Now, let’s get to the question: What happens to your Twitter when you die?

Back in 2010, Twitter officials have established a policy that applies to accounts of deceased users. Following Facebook’s example, Twitter allows friends and loved ones of a deceased user to contact the support team and request deletion or memorialization of the profile of said user. Accounts that belonged to a dead person will not show up in the “Who to Follow” section of the site anymore, but the accounts still look the same as if nothing happened.

Furthermore, Twitter’s policy also states the following: “Please note that we cannot allow access to the account or disclose other non-public information regarding the account.” This basically means that friends or family members who wish to post something from a deceased person’s account (such as last messages) won’t be able to do so if they don’t possess the credentials necessary for the login.

Incidents and Mishaps

Many would argue that Twitter’s policy regarding deceased users has some gray areas to it. Even though it’s a fairly all-around solution, the “you can’t login without your dead loved one’s password” thing actually led to more than a few incidents.

One of the most notable and recent ones happened in May, 2016, when the Twitter account of the late New York Times media columnist David Carr came under attack by a sexting spam bot. Carr passed away in 2015, but it wasn’t until the next year that a malicious code infiltrated his Twitter profile, changed his name to Miranda Davis, uploaded a new photo, and started tweeting almost 500,000 people who followed Carr on the social networking website.

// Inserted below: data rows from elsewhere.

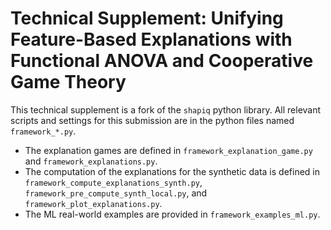 # Technical Supplement: Unifying Feature-Based Explanations with Functional ANOVA and Cooperative Game Theory

This technical supplement is a fork of the `shapiq` python library. All relevant scripts and settings for this submission are in the python files named `framework_*.py`.

- The explanation games are defined in `framework_explanation_game.py` and `framework_explanations.py`.
- The computation of the explanations for the synthetic data is defined in `framework_compute_explanations_synth.py`, `framework_pre_compute_synth_local.py`, and `framework_plot_explanations.py`.
- The ML real-world examples are provided in `framework_examples_ml.py`.
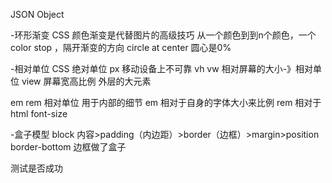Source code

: 
JSON Object

-环形渐变
CSS 颜色渐变是代替图片的高级技巧
从一个颜色到到n个颜色，一个color stop ，隔开渐变的方向 circle at center 圆心是0%

-相对单位
CSS 绝对单位 px 移动设备上不可靠 
vh vw 相对屏幕的大小-》相对单位 view 屏幕宽高比例 外层的大元素

em rem 相对单位 用于内部的细节
em 相对于自身的字体大小来比例
rem 相对于html font-size

-盒子模型
  block 内容>padding（内边距）>border（边框）>margin>position
  border-bottom 边框做了盒子

  测试是否成功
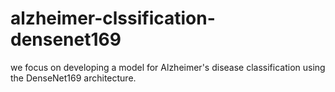 # alzheimer-clssification-densenet169
we focus on developing a model for Alzheimer's disease classification using the DenseNet169 architecture. 

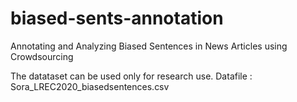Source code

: # biased-sents-annotation
Annotating and Analyzing Biased Sentences in News Articles using Crowdsourcing

The datataset can be used only for research use.
Datafile : Sora_LREC2020_biasedsentences.csv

This event brought Twitter’s policy for handling deceased users accounts back into the spotlight, and many have asked for it to change so that Twitter itself can provide those closest to the deceased user with his/her login credentials. The main reason behind this outcry is due to the fact that those who are closely related or connected to famous people want to keep their Twitter accounts alive in order to post tweets in memory and honor of their deceased friend or family member.

However, Twitter just repeated their statement from 2010, which says: “We are unable to provide account access to anyone regardless of his or her relationship to the deceased.”

Unlike this popular social media site, Facebook allows a deceased user’s next of kin to keep their loved one’s page open, if they so request. This acts as a “legacy contact” and lets people act as administrators for the pages of the loved ones they lost, without having the authority to access their private messages or to post in their name.

So, to recap, there are three possible scenarios that follow the death of a Twitter user: their account can get deleted forever, it can be memorialized as a way of remembering them, or it can be left as it is. Just make sure if someone you trust knows your login information, because if they decide to keep your Twitter profile open, they better know it beforehand since Twitter won’t be of much help to them.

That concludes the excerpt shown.